In 1901, they moved to Tallahassee and for four years lived in the governor's mansion. Following her husband's term as governor, the couple moved to Jacksonville, then Florida's largest city, where he established a successful law practice. They divided their time between a home in Jacksonville and a farm near Middleburg, Florida, in Clay County, where they also had timber holdings. Her husband died in 1920.

==Civic work==
May Jennings was an organizer of the Duval County Federation of Women's Clubs and was president of the Florida Federation of Women's Clubs. She used that influential network of motivated women to fight for issues including environmental conservation, child welfare, women's suffrage, the State Library of Florida in Tallahassee, reservations for the Seminoles, the establishment of compulsory education, stock fence laws, and preservation of state parks. Additional issues that Jennings campaigned and spoke for included prohibition, better treatment of children, the rights of prisoners, education reforms and funding, improvements in public welfare, public health, historic preservation, conservation, and highway beautification. Club women across the state worked in campaign drives, lobbied legislators, and appealed to other organizations for assistance.

On March 31, 1921, May Jennings co-founded the Florida State League of Women Voters. With the League, Jennings successfully campaigned for universal cattle dipping in Florida starting in 1923 (to combat tick-borne bovine babesiosis), but lobbied unsuccessfully in 1929 and 1931 for a 48-hour work week for women.

As vice-president and a founding member of the Florida State Historical Society, Jennings campaigned for the preservation of Turtle Mound, an ancient shell midden near the Indian River Lagoon in east Florida, and succeeded in arranging its purchase by the Historical Society in 1928. She was an organizer in state Democratic politics and served as campaign manager for Ruth Bryan Owen in her successful 1928 run for House of Representatives. In securing federal Civilian Conservation Corps workers for Royal Palm State Park during the Great Depression, Jennings cooperated with her son, Bryan, who had become president of the Florida Board of Forestry.

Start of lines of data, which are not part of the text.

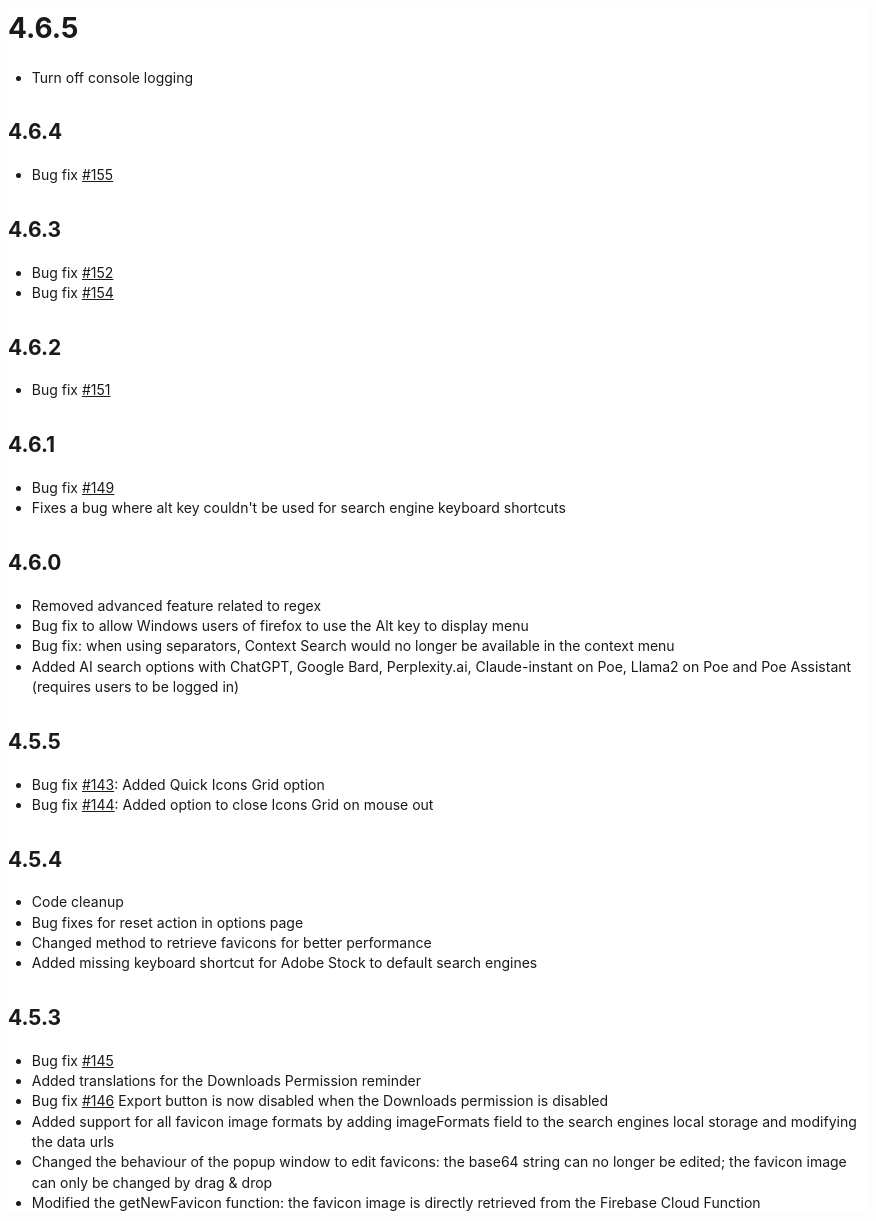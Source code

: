 4.6.5
=========
* Turn off console logging

4.6.4
---------

* Bug fix [#155](https://github.com/odebroqueville/contextSearch/issues/155)

4.6.3
---------

* Bug fix [#152](https://github.com/odebroqueville/contextSearch/issues/152)
* Bug fix [#154](https://github.com/odebroqueville/contextSearch/issues/154)

4.6.2
---------

* Bug fix [#151](https://github.com/odebroqueville/contextSearch/issues/151)

4.6.1
---------

* Bug fix [#149](https://github.com/odebroqueville/contextSearch/issues/149)
* Fixes a bug where alt key couldn't be used for search engine keyboard shortcuts

4.6.0
---------

* Removed advanced feature related to regex
* Bug fix to allow Windows users of firefox to use the Alt key to display menu
* Bug fix: when using separators, Context Search would no longer be available in the context menu
* Added AI search options with ChatGPT, Google Bard, Perplexity.ai, Claude-instant on Poe, Llama2 on Poe and Poe Assistant (requires users to be logged in)

4.5.5
---------

* Bug fix [#143](https://github.com/odebroqueville/contextSearch/issues/143): Added Quick Icons Grid option
* Bug fix [#144](https://github.com/odebroqueville/contextSearch/issues/144): Added option to close Icons Grid on mouse out

4.5.4
---------

* Code cleanup
* Bug fixes for reset action in options page
* Changed method to retrieve favicons for better performance
* Added missing keyboard shortcut for Adobe Stock to default search engines

4.5.3
---------

* Bug fix [#145](https://github.com/odebroqueville/contextSearch/issues/145)
* Added translations for the Downloads Permission reminder
* Bug fix [#146](https://github.com/odebroqueville/contextSearch/issues/146) Export button is now disabled when the Downloads permission is disabled
* Added support for all favicon image formats by adding imageFormats field to the search engines local storage and modifying the data urls
* Changed the behaviour of the popup window to edit favicons: the base64 string can no longer be edited; the favicon image can only be changed by drag & drop
* Modified the getNewFavicon function: the favicon image is directly retrieved from the Firebase Cloud Function
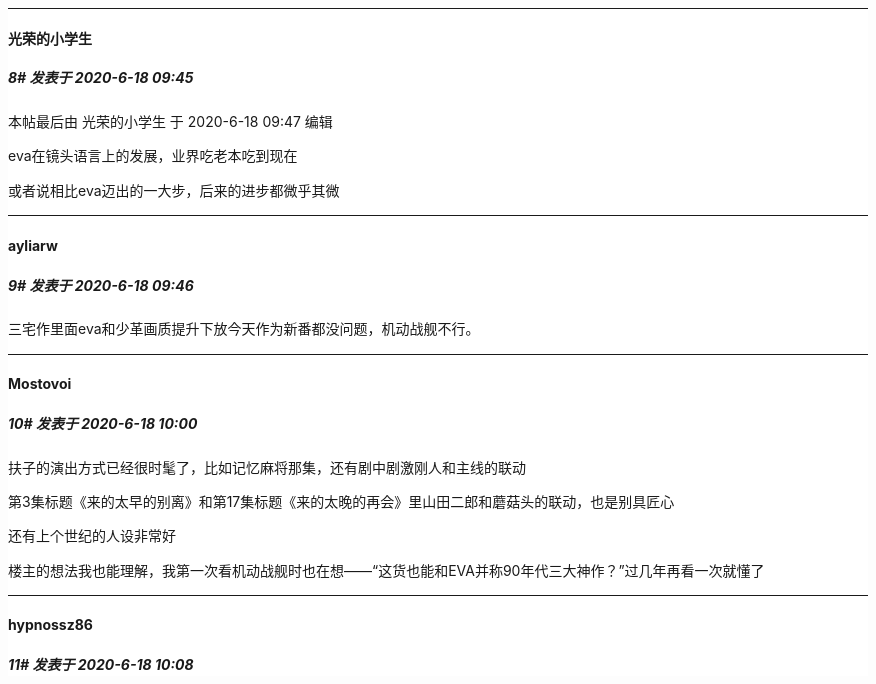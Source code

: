 


*****

####  光荣的小学生  
##### 8#       发表于 2020-6-18 09:45



 本帖最后由 光荣的小学生 于 2020-6-18 09:47 编辑 

eva在镜头语言上的发展，业界吃老本吃到现在

或者说相比eva迈出的一大步，后来的进步都微乎其微










*****

####  ayliarw  
##### 9#       发表于 2020-6-18 09:46




三宅作里面eva和少革画质提升下放今天作为新番都没问题，机动战舰不行。







*****

####  Mostovoi  
##### 10#       发表于 2020-6-18 10:00




扶子的演出方式已经很时髦了，比如记忆麻将那集，还有剧中剧激刚人和主线的联动

第3集标题《来的太早的别离》和第17集标题《来的太晚的再会》里山田二郎和蘑菇头的联动，也是别具匠心

还有上个世纪的人设非常好


楼主的想法我也能理解，我第一次看机动战舰时也在想——“这货也能和EVA并称90年代三大神作？”过几年再看一次就懂了







*****

####  hypnossz86  
##### 11#       发表于 2020-6-18 10:08


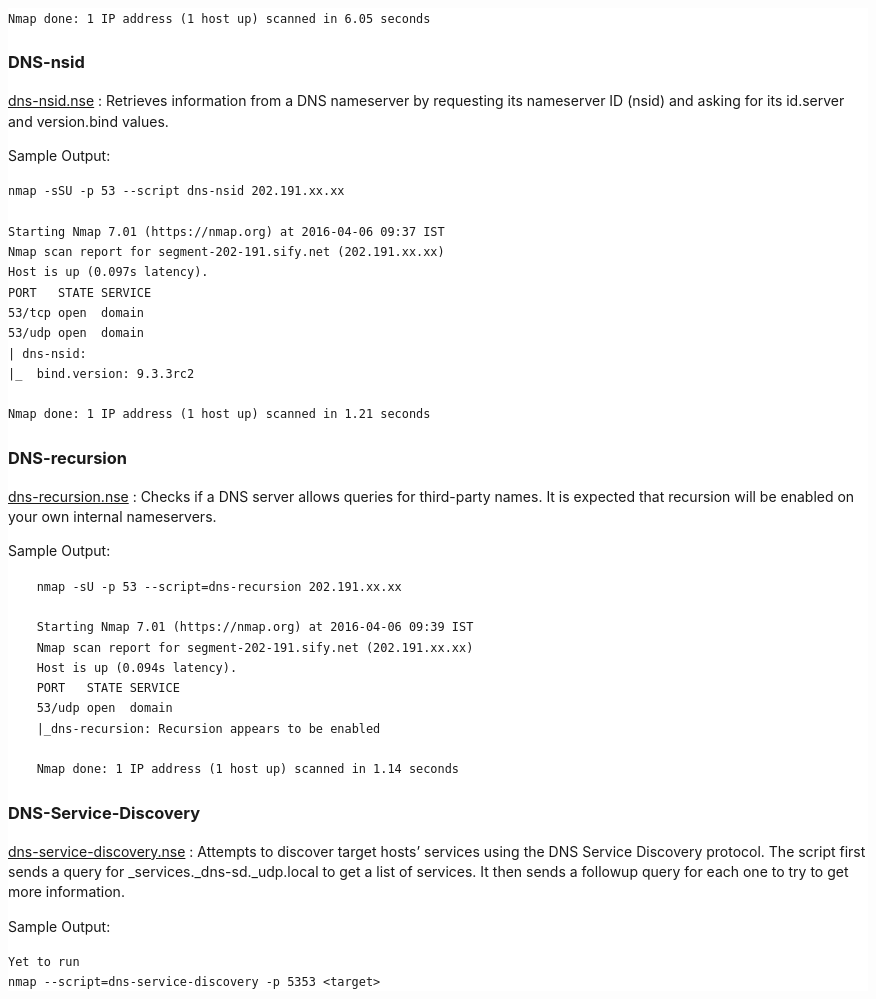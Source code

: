     Nmap done: 1 IP address (1 host up) scanned in 6.05 seconds

### DNS-nsid

<a href="https://nmap.org/nsedoc/scripts/dns-nsid.html" class="reference external">dns-nsid.nse</a> : Retrieves information from a DNS nameserver by requesting its nameserver ID (nsid) and asking for its id.server and version.bind values.

Sample Output:

    nmap -sSU -p 53 --script dns-nsid 202.191.xx.xx

    Starting Nmap 7.01 (https://nmap.org) at 2016-04-06 09:37 IST
    Nmap scan report for segment-202-191.sify.net (202.191.xx.xx)
    Host is up (0.097s latency).
    PORT   STATE SERVICE
    53/tcp open  domain
    53/udp open  domain
    | dns-nsid:
    |_  bind.version: 9.3.3rc2

    Nmap done: 1 IP address (1 host up) scanned in 1.21 seconds

### DNS-recursion

<a href="https://nmap.org/nsedoc/scripts/dns-recursion.html" class="reference external">dns-recursion.nse</a> : Checks if a DNS server allows queries for third-party names. It is expected that recursion will be enabled on your own internal nameservers.

Sample Output:
```
    nmap -sU -p 53 --script=dns-recursion 202.191.xx.xx

    Starting Nmap 7.01 (https://nmap.org) at 2016-04-06 09:39 IST
    Nmap scan report for segment-202-191.sify.net (202.191.xx.xx)
    Host is up (0.094s latency).
    PORT   STATE SERVICE
    53/udp open  domain
    |_dns-recursion: Recursion appears to be enabled

    Nmap done: 1 IP address (1 host up) scanned in 1.14 seconds
```
### DNS-Service-Discovery

<a href="https://nmap.org/nsedoc/scripts/dns-service-discovery.html" class="reference external">dns-service-discovery.nse</a> : Attempts to discover target hosts’ services using the DNS Service Discovery protocol. The script first sends a query for \_services.\_dns-sd.\_udp.local to get a list of services. It then sends a followup query for each one to try to get more information.

Sample Output:

    Yet to run
    nmap --script=dns-service-discovery -p 5353 <target>
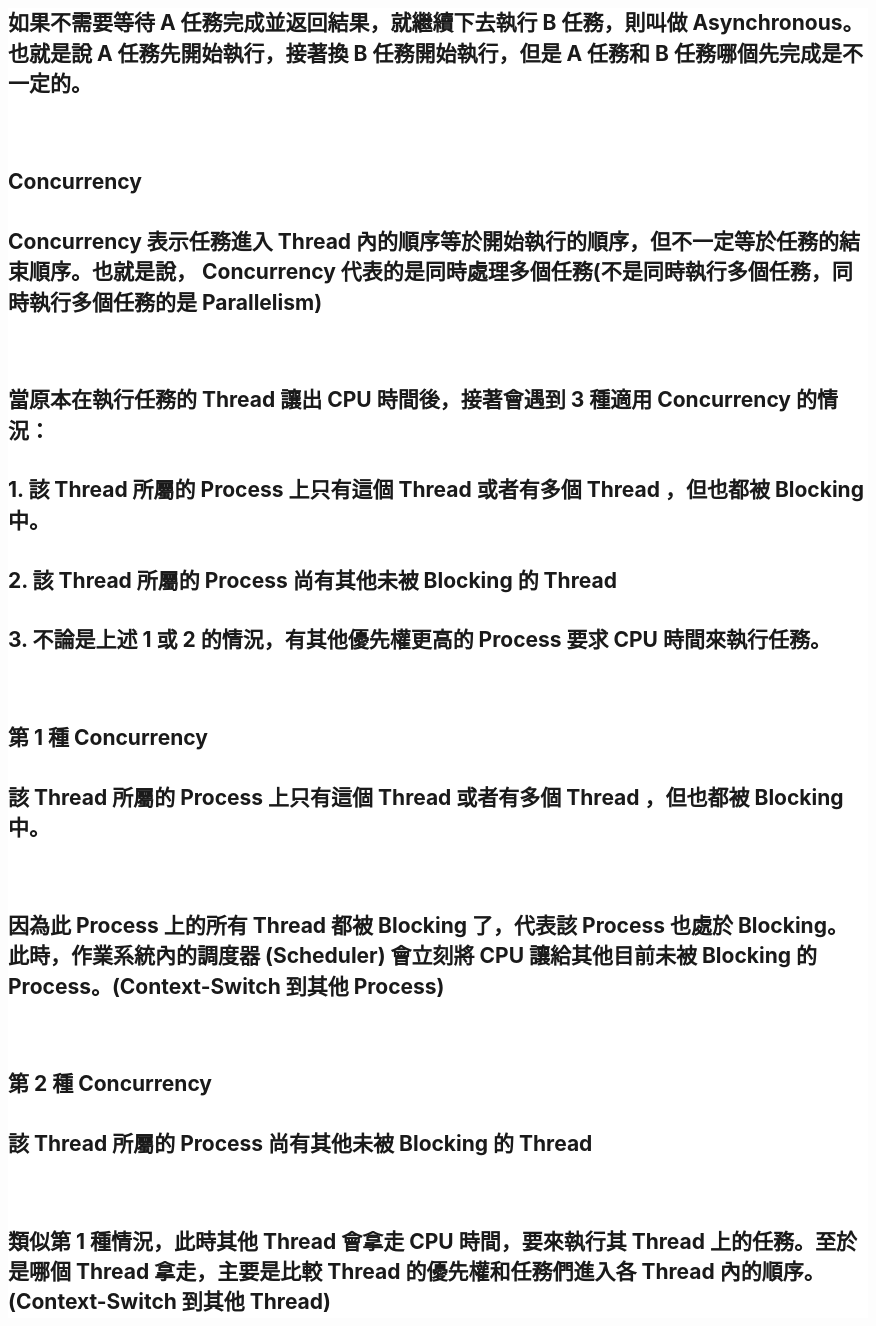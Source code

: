 ## 如果不需要等待 A 任務完成並返回結果，就繼續下去執行 B 任務，則叫做 Asynchronous。也就是說 A 任務先開始執行，接著換 B 任務開始執行，但是 A 任務和 B 任務哪個先完成是不一定的。

<br />

## **Concurrency**

## Concurrency 表示任務進入 Thread 內的順序等於開始執行的順序，但不一定等於任務的結束順序。也就是說， Concurrency 代表的是同時處理多個任務(不是同時執行多個任務，同時執行多個任務的是 Parallelism)

<br />

## 當原本在執行任務的 Thread 讓出 CPU 時間後，接著會遇到 3 種適用 Concurrency 的情況：

## 1. 該 Thread 所屬的 Process 上只有這個 Thread 或者有多個 Thread ，但也都被 Blocking 中。
## 2. 該 Thread 所屬的 Process 尚有其他未被 Blocking 的 Thread
## 3. 不論是上述 1 或 2 的情況，有其他優先權更高的 Process 要求 CPU 時間來執行任務。

<br />

## **第 1 種 Concurrency**
## 該 Thread 所屬的 Process 上只有這個 Thread 或者有多個 Thread ，但也都被 Blocking 中。

<br />

## 因為此 Process 上的所有 Thread 都被 Blocking 了，代表該 Process 也處於 Blocking。此時，作業系統內的調度器 (Scheduler) 會立刻將 CPU 讓給其他目前未被 Blocking 的 Process。(Context-Switch 到其他 Process)

<br />

## **第 2 種 Concurrency**
## 該 Thread 所屬的 Process 尚有其他未被 Blocking 的 Thread

<br />

## 類似第 1 種情況，此時其他 Thread 會拿走 CPU 時間，要來執行其 Thread 上的任務。至於是哪個 Thread 拿走，主要是比較 Thread 的優先權和任務們進入各 Thread 內的順序。(Context-Switch 到其他 Thread)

Jennings served on the Everglades National Park Commission, rejoining the commission after it was forced into inactivity by Governor Fred Cone and personally deeding her land near Flamingo, Florida to the project. She was the long-time president of the Duval County Highway Beautification Association from 1928 until 1958, having written state legislation, enacted in 1931, that reserved a portion of roads' right-of-ways to plantings and conservation. She led a beautification committee of the Florida Chamber of Commerce until 1961, the year she was diagnosed with cancer.

Jennings died on April 24, 1963, and was buried in Evergreen Cemetery (Jacksonville, Florida).

==Legacy==
May Jennings was known as the "Mother of Florida Forestry" for her part in promoting and securing the legislative act that created the Florida State Board of Forestry, known today as the Division of Forestry. According to Ruthanne Vogel of the University of Miami, Jennings was "instrumental in the development of Royal Palm State Park near Homestead", which later was donated to the National Park Service and incorporated into Everglades National Park.

==Honors==
- In 1929, Stetson University awarded May Jennings an honorary Doctor of Laws for her tireless civic and political work for a dozen worthy causes.
- She was named by the Lakeland Ledger as one of the most important Floridians of the twentieth century.
- May Mann Jennings was designated a Great Floridian by the Florida Department of State in the Great Floridians 2000 Program. A plaque attesting to the honor is located at the Jennings House in Brooksville. In 2008, she was also honored as a Great Floridian in the revived program.
- May Mann Jennings Park, a 33 acre city of Jacksonville-owned park located in the northern part of the city is named in her honor. It opened in 1940.
- May A. Mann Jennings Hall at the University of Florida was named in her honor in 1962.